§ **Task prompt**:
Up to and including the line with "<p>&nbsp;</p>", please reproduce the lines below exactly, beginning with the first.

BEGIN Provided entries

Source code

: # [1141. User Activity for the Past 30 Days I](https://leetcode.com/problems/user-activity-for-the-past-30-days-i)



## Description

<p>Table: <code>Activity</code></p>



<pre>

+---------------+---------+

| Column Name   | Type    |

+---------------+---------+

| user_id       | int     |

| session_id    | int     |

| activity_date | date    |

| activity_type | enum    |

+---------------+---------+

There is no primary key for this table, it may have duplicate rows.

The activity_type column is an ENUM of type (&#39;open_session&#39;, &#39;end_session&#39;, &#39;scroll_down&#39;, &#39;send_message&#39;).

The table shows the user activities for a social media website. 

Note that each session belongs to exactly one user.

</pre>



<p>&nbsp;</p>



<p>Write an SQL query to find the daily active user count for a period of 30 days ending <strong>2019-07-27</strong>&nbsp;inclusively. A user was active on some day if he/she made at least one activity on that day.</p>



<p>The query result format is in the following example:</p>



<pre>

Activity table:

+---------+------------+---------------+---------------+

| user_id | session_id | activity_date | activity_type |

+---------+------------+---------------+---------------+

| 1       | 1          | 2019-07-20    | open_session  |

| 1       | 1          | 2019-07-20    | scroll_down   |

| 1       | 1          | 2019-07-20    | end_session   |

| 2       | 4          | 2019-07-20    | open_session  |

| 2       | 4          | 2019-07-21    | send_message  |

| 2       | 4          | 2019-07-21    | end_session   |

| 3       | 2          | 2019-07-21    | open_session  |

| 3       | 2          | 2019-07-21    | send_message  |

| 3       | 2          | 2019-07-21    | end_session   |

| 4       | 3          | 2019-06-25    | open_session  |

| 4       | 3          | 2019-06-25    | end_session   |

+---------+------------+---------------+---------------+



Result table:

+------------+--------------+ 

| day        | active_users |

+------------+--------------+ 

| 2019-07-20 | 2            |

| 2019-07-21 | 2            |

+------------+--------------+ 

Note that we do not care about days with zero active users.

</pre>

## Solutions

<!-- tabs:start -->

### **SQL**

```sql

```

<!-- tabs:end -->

END Provided entries

§ **Written solution**:
Source code

: # [1141. User Activity for the Past 30 Days I](https://leetcode.com/problems/user-activity-for-the-past-30-days-i)



## Description

<p>Table: <code>Activity</code></p>



<pre>

+---------------+---------+

| Column Name   | Type    |

+---------------+---------+

| user_id       | int     |

| session_id    | int     |

| activity_date | date    |

| activity_type | enum    |

+---------------+---------+

There is no primary key for this table, it may have duplicate rows.

The activity_type column is an ENUM of type (&#39;open_session&#39;, &#39;end_session&#39;, &#39;scroll_down&#39;, &#39;send_message&#39;).

The table shows the user activities for a social media website. 

Note that each session belongs to exactly one user.

</pre>



<p>&nbsp;</p>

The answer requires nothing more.